Wednesday, August 06, 2008

This Works on Every Level

Welcome to "The Gods Are Bored!" This morning we're finding religion and social justice in up-ended junk stock cars! Pinch me on this one, I think I'm dreaming.

An Ogden, Utah farmer found his life transformed when a developer put in a subdivision at the edge of his farm.

The newly-built "luxury homes" sold pretty quickly, because everyone likes to gaze out on a peaceful farm scene as they gulp their coffee in preparation for a long commute to work.

But then reality set in. Because the farmer really does farm. He has cows. They eliminate waste, and the product does not smell nice. He also makes hay, which makes dust, which rises through the air and lands on upholstery. And all that machinery! It's noisy!

The farmer's neighbors complained. He offered to split the price of a privacy fence. They declined, saying that they didn't want to ruin their view of his pretty property.

So the farmer evoked the bored gods. He went out and got a few junked stock cars, fired up the backhoe, and upended those suckers in the ground, in a nice array, at the edge of his property.

Ladies and gentlemen, I give you

REDNECK STONEHENGE



That's what this inspired farmer called his creation.


I remember sitting in the breakfast nook of my sister's new "luxury home," staring down upon a pair of unhappy Old Order Mennonites as they did their farm chores with full knowledge that they were being gawked at. I thought to myself, "Gosh, if I suddenly found myself surrounded by monstrosities of vinyl siding on every boundary line, I think I'd just shuck my clothes and start doing my work buck naked."

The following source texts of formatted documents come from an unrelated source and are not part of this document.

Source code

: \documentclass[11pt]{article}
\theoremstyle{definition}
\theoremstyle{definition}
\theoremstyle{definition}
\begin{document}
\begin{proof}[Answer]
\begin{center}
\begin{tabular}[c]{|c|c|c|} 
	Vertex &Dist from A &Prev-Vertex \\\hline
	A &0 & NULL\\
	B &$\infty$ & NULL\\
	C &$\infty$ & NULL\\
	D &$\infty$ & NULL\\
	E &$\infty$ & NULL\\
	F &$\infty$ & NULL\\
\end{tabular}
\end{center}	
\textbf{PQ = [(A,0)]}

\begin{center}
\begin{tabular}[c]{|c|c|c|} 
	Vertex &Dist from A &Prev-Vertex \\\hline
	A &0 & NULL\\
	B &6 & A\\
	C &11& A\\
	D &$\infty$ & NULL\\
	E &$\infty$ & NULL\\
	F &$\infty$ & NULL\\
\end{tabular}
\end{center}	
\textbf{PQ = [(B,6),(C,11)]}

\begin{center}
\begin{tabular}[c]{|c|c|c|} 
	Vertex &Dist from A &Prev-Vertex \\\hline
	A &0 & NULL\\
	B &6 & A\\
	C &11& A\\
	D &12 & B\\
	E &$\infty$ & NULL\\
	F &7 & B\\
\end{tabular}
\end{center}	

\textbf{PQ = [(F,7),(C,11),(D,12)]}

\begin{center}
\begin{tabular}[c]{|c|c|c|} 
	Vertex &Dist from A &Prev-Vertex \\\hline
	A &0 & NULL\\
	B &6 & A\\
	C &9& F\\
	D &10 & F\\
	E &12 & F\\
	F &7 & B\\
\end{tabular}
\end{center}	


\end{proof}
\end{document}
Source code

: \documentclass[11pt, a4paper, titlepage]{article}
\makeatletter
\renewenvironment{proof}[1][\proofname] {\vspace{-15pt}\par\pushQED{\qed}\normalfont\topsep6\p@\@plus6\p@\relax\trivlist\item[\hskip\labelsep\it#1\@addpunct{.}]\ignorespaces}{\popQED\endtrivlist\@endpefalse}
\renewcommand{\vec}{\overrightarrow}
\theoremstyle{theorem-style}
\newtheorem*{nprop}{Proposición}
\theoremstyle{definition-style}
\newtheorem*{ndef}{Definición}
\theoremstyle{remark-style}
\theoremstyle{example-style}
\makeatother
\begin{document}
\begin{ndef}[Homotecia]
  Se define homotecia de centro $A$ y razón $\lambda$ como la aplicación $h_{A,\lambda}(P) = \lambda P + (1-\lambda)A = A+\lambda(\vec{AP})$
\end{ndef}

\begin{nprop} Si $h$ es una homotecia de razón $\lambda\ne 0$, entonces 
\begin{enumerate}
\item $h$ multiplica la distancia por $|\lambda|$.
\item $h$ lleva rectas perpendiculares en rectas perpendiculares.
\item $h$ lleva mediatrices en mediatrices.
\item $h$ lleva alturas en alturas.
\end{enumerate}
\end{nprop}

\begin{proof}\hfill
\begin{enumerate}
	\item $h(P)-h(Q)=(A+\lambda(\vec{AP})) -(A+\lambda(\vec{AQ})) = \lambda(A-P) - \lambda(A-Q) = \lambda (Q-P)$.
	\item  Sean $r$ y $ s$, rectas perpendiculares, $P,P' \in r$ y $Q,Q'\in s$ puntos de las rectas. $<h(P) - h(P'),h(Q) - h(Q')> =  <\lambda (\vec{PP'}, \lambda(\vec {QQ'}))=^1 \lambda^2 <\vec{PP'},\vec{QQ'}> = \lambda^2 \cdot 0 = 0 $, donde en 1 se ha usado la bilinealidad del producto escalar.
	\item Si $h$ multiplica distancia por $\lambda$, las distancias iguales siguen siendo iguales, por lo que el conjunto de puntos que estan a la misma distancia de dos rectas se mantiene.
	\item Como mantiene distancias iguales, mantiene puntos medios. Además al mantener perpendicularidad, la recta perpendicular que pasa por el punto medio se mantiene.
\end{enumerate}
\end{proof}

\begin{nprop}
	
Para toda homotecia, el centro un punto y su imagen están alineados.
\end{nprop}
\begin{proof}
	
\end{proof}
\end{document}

Oh, my lack of imagination! Why work naked amongst horse flies when you can erect a henge? Heck, you don't need old cars. You could use just about anything stiff enough to stack. Like laundry baskets. Or junked computers. Or random pieces of furniture, trash-picked from sidewalks.

Of course, all of that pales in the presence of a Car Henge, but we can't all operate back hoes.

If you need a henge in your life, beseech the wisdom of the bored gods. They will help you with your creation. And those pesky neighbors deserve just what they get.

Our operators are standing by to take your call.

9 comments:

Nettle said...

"Building a henge, are we? That's a fantastic idea!"

I just got back from a week at my mom's place in Nowhere, NH. No visible neighbors and no appeal for the McMansion crowd - it's too long a commute even for them, and all the touristy stuff is on the other side of the mountain. I was strongly tempted to rebel and just stay there, but Mr. Nettle reminded me that we had to go back for the sake of the cats.

While there, we scouted out the perfect spot for a henge. On a hilltop in the middle of a pasture, great views all the way around.

harmonyfb said...

I grew up out in the country in Tennessee. When I was in high school and college, the area started to be invaded by rich yankees who built mcmansions and expected to rule the roost.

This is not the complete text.